_Your objective_
Starting at the line that contains "A miniport driver can", quote each line exactly through the last line of the entries, both included.

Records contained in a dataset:
++++++++

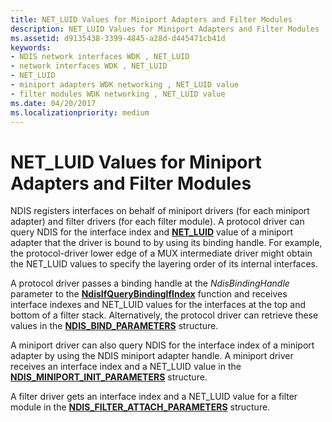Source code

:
 ```yaml
---
title: NET_LUID Values for Miniport Adapters and Filter Modules
description: NET_LUID Values for Miniport Adapters and Filter Modules
ms.assetid: d9135438-3399-4845-a28d-d445471cb41d
keywords:
- NDIS network interfaces WDK , NET_LUID
- network interfaces WDK , NET_LUID
- NET_LUID
- miniport adapters WDK networking , NET_LUID value
- filter modules WDK networking , NET_LUID value
ms.date: 04/20/2017
ms.localizationpriority: medium
---
```


# NET\_LUID Values for Miniport Adapters and Filter Modules





NDIS registers interfaces on behalf of miniport drivers (for each miniport adapter) and filter drivers (for each filter module). A protocol driver can query NDIS for the interface index and [**NET\_LUID**](https://msdn.microsoft.com/library/windows/hardware/ff568747) value of a miniport adapter that the driver is bound to by using its binding handle. For example, the protocol-driver lower edge of a MUX intermediate driver might obtain the NET\_LUID values to specify the layering order of its internal interfaces.

A protocol driver passes a binding handle at the *NdisBindingHandle* parameter to the [**NdisIfQueryBindingIfIndex**](https://msdn.microsoft.com/library/windows/hardware/ff562713) function and receives interface indexes and NET\_LUID values for the interfaces at the top and bottom of a filter stack. Alternatively, the protocol driver can retrieve these values in the [**NDIS\_BIND\_PARAMETERS**](https://msdn.microsoft.com/library/windows/hardware/ff564832) structure.

A miniport driver can also query NDIS for the interface index of a miniport adapter by using the NDIS miniport adapter handle. A miniport driver receives an interface index and a NET\_LUID value in the [**NDIS\_MINIPORT\_INIT\_PARAMETERS**](https://msdn.microsoft.com/library/windows/hardware/ff565972) structure.

A filter driver gets an interface index and a NET\_LUID value for a filter module in the [**NDIS\_FILTER\_ATTACH\_PARAMETERS**](https://msdn.microsoft.com/library/windows/hardware/ff565481) structure.

 

 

++++++++

_Exercise output_
A miniport driver can also query NDIS for the interface index of a miniport adapter by using the NDIS miniport adapter handle. A miniport driver receives an interface index and a NET\_LUID value in the [**NDIS\_MINIPORT\_INIT\_PARAMETERS**](https://msdn.microsoft.com/library/windows/hardware/ff565972) structure.

A filter driver gets an interface index and a NET\_LUID value for a filter module in the [**NDIS\_FILTER\_ATTACH\_PARAMETERS**](https://msdn.microsoft.com/library/windows/hardware/ff565481) structure.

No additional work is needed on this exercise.